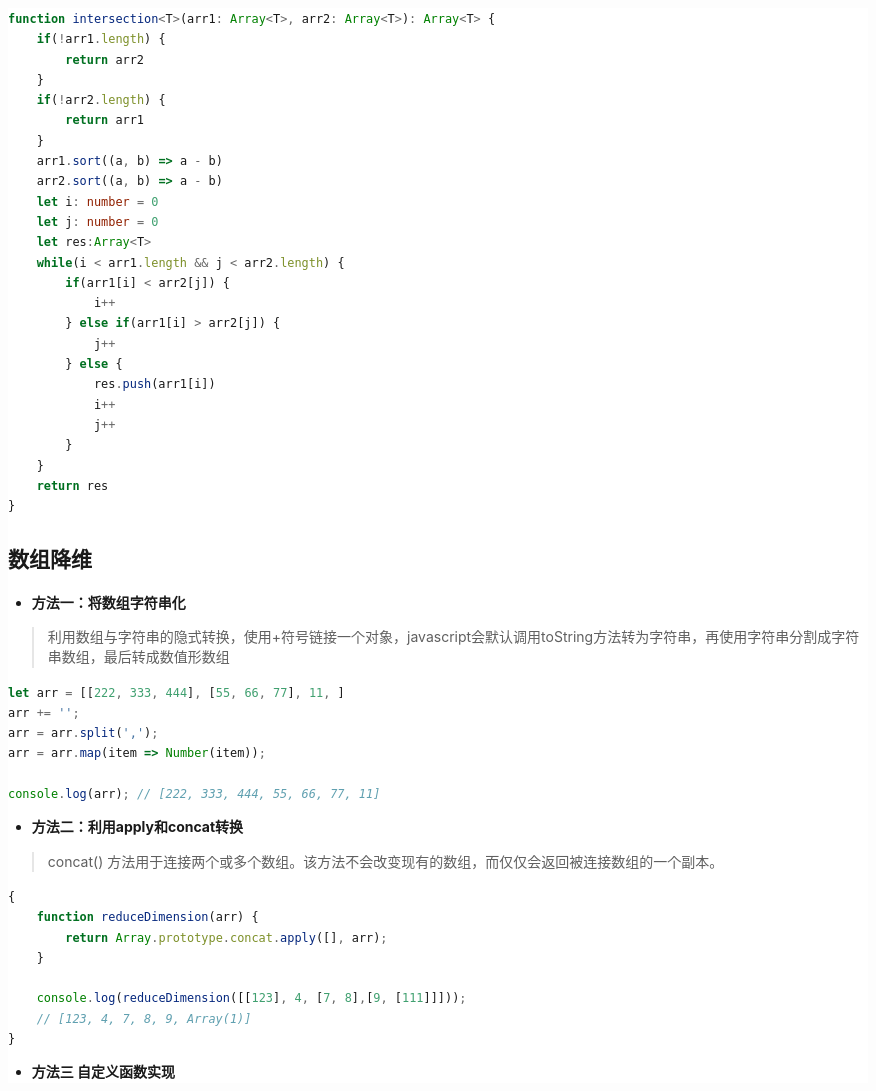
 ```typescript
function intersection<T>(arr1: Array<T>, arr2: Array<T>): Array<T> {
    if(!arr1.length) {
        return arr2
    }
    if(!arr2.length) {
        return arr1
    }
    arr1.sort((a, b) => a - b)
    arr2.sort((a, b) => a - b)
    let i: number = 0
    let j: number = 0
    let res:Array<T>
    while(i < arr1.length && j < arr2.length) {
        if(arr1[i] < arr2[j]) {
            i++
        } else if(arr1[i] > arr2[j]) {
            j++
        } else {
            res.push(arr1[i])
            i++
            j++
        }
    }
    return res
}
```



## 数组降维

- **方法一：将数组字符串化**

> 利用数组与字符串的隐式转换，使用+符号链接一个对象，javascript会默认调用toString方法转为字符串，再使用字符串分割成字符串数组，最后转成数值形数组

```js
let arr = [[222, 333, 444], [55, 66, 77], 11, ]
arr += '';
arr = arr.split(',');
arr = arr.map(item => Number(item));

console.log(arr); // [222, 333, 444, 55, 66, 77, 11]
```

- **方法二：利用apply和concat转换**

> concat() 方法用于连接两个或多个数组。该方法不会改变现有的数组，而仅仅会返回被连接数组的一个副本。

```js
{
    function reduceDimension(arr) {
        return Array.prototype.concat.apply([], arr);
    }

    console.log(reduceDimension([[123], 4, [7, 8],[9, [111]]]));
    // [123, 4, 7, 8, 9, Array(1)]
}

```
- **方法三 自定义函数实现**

→ **Instructions to follow**
What is the number of lines in the entries above that contain the word "function"? Answer with that number only.

→ **Answer box**
2